-21-

88 17 3
                                    


|21|







"Senden iğreniyorum."

"Kes be! Bir yerde ayna falan gördün sanırım, iğrendiğin şey senin görüntün."

"Mantıklı cümleler kuramayacak kadar bebeksin."

Alayla bir nefes alan çocuk 'şuna bak' der gibi ellerini kaldırdı ve zaten izlemekte olduğum iş arkadaşımı gösterdi. "Duydun mu Jungkook abi, kendine moruk dedi resmen."

Düz saçlarında mor şeritler olan kız bir hışım kasadan kalktı ve öfkeyle Minjun'un üzerine yürüdü. "Seni öldüreceğim!" Bir yandan Roza'yı zaptetmeye çalışıyor, bir yandan da sohbet halindeki müşterilerin rahatsız olup olmadıklarını kontrol ediyordum.

Sessizce "Sakinleşin biraz." diye uyardım onları.

Bugün özel gün olduğu için işler yoğundu, insanlar evlerine gelecek misafirler için alışverişe çıkıp dinlenmek için kafelere uğruyorlardı. Tüm müşterilerle başedemediğimizi gören Şef'de destek için oğlunu çağırmıştı. Minjun liseye gidiyordu ve sabahçıydı, en çok kişiyle uğraştığımız vakitlerde evde olduğundan hemen aşağı inip kafedeki yerini almıştı ama olay şuydu: Roza'yla ikisi ne zaman bir araya gelse hunharca kavga ediyorlardı ve ayırmak bana kalıyordu.

Yaşlı olmakla itham edildiği için belirgin şekilde kırılan arkadaşıma baktım, yaşlanmak yaşayan her şeyin geçirdiği doğal bir evre olmasına karşın bu, onun için çok ağır bir şakaymış gibi görünüyordu. Derin bir nefes alarak "Aslında," dedim dikkatleri çekmek için.

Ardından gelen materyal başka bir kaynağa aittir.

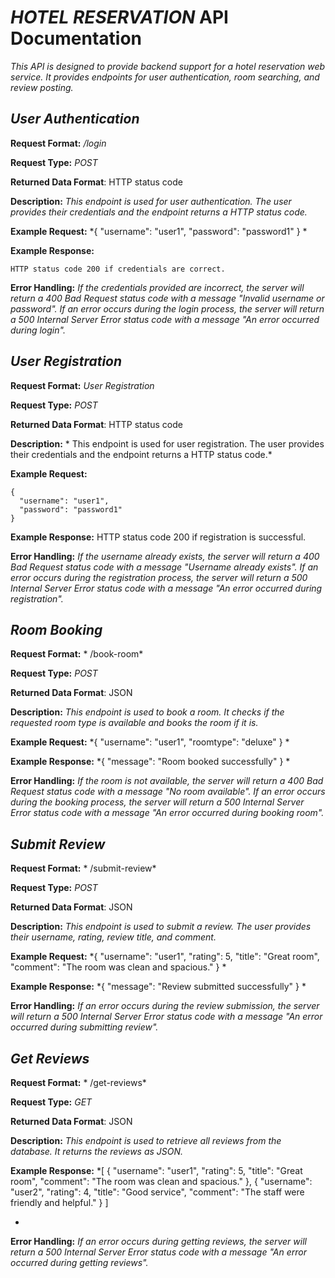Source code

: # *HOTEL RESERVATION* API Documentation
*This API is designed to provide backend support for a hotel reservation web service. It provides endpoints for user authentication, room searching, and review posting.*

## *User Authentication*
**Request Format:** */login*

**Request Type:** *POST*

**Returned Data Format**: HTTP status code

**Description:** *This endpoint is used for user authentication. The user provides their credentials and the endpoint returns a HTTP status code.*


**Example Request:** *{
  "username": "user1",
  "password": "password1"
}
*

**Example Response:**
```
HTTP status code 200 if credentials are correct.
```

**Error Handling:**
*If the credentials provided are incorrect, the server will return a 400 Bad Request status code with a message "Invalid username or password". If an error occurs during the login process, the server will return a 500 Internal Server Error status code with a message "An error occurred during login".*

## *User Registration*
**Request Format:** *User Registration*

**Request Type:** *POST*

**Returned Data Format**: HTTP status code

**Description:** * This endpoint is used for user registration. The user provides their credentials and the endpoint returns a HTTP status code.*

**Example Request:**
```
{
  "username": "user1",
  "password": "password1"
}
```

**Example Response:**
HTTP status code 200 if registration is successful.

**Error Handling:**
*If the username already exists, the server will return a 400 Bad Request status code with a message "Username already exists". If an error occurs during the registration process, the server will return a 500 Internal Server Error status code with a message "An error occurred during registration".*

## *Room Booking*
**Request Format:** * /book-room*

**Request Type:** *POST*

**Returned Data Format**: JSON

**Description:** *This endpoint is used to book a room. It checks if the requested room type is available and books the room if it is.*

**Example Request:** *{
  "username": "user1",
  "roomtype": "deluxe"
}
*

**Example Response:**
*{
  "message": "Room booked successfully"
}
*


**Error Handling:**
*If the room is not available, the server will return a 400 Bad Request status code with a message "No room available". If an error occurs during the booking process, the server will return a 500 Internal Server Error status code with a message "An error occurred during booking room".*

## *Submit Review*
**Request Format:** * /submit-review*

**Request Type:** *POST*

**Returned Data Format**: JSON

**Description:** *This endpoint is used to submit a review. The user provides their username, rating, review title, and comment.*

**Example Request:** *{
  "username": "user1",
  "rating": 5,
  "title": "Great room",
  "comment": "The room was clean and spacious."
}
*

**Example Response:**
*{
  "message": "Review submitted successfully"
}
*


**Error Handling:**
*If an error occurs during the review submission, the server will return a 500 Internal Server Error status code with a message "An error occurred during submitting review".*

## *Get Reviews*
**Request Format:** * /get-reviews*

**Request Type:** *GET*

**Returned Data Format**: JSON

**Description:** *This endpoint is used to retrieve all reviews from the database. It returns the reviews as JSON.*

**Example Response:**
*[
  {
    "username": "user1",
    "rating": 5,
    "title": "Great room",
    "comment": "The room was clean and spacious."
  },
  {
    "username": "user2",
    "rating": 4,
    "title": "Good service",
    "comment": "The staff were friendly and helpful."
  }
]

*


**Error Handling:**
*If an error occurs during getting reviews, the server will return a 500 Internal Server Error status code with a message "An error occurred during getting reviews".*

"Japonya'da 30 yaşına basıp henüz hiç ilişki yaşamamış olanların üstün güçlere sahip olacağı söylenir." diye bilgilendirdim somurtan ikiliyi. "Hatta büyücü olduğunu iddia eden pek çok 30 yaşında insan hâlâ mevcut." Bir umut moraller yerine gelir diye de gülümsedim, verdiğim bilgi kesinlikle doğruydu.

"Hah!" dedi Minjun kollarını göğsünde bağlayıp. "Ben demiştim bu karı büyücü diye."

Kaba söyleminden ötürü attığım sert bakışı gram umursamayan çocuk Roza'ya dil çıkarıp devam etti. "U-cu-be."

"Seni..." Şiddetle çıkmak için çırpınan sözlerini yuttu Roza. "Çok konuşmasan iyi olur bebe."

"Çünkü ben bir büyücüysem eğer," Gözlerini kısıp pişkin pişkin dil çıkaran çocuğa öldürücü bakışlar attı. "O kalkık götünle başının yerini değiştiririm."

Bir uyarıda daha bulunmak için ağzımı açtım fakat kelimeler daha havayla buluşamadan Minjun atıldı. "Sen önce kendini insan yap, sonra beni değiştirirsin."

"Seni öyle bir şeye çevireceğim ki-"

"Yeter!"

Birkaç kişinin dikkatini çektiğimi anlayıp özür babına kafamı indirip kaldırdım, eğer patron onların bu hallerini görürse hepimizin ağzına sıçardı. Çakmak çakmak kahvelerim yaptıkları hatalardan dolayı oldukları yerde büzülmüş ikiliyi haşladı. "Ya kavganızı sessizce edin, ya da ağızlarınızı masalardaki peçetelerle tıkarım. Anlaşıldı mı?"

Eş zamanlı başlarını salladıklarında iç çektim, "Pardon, bakar mısınız?" diye seslenen üniversiteli arkadaş grubuna doğru raks ettim.

"Maymun." diye mırıldandığını duydum Roza'nın tam arkamdan.

"İşte, ne yaparsın? Bir büyük olarak ben de sana özeniyorum." dedi asla altta kalmayan Minjun.

Kalem tutan elimi kaldırıp dudaklarımı örterek kıkırtımı gizledim. İflah olmuyorlardı.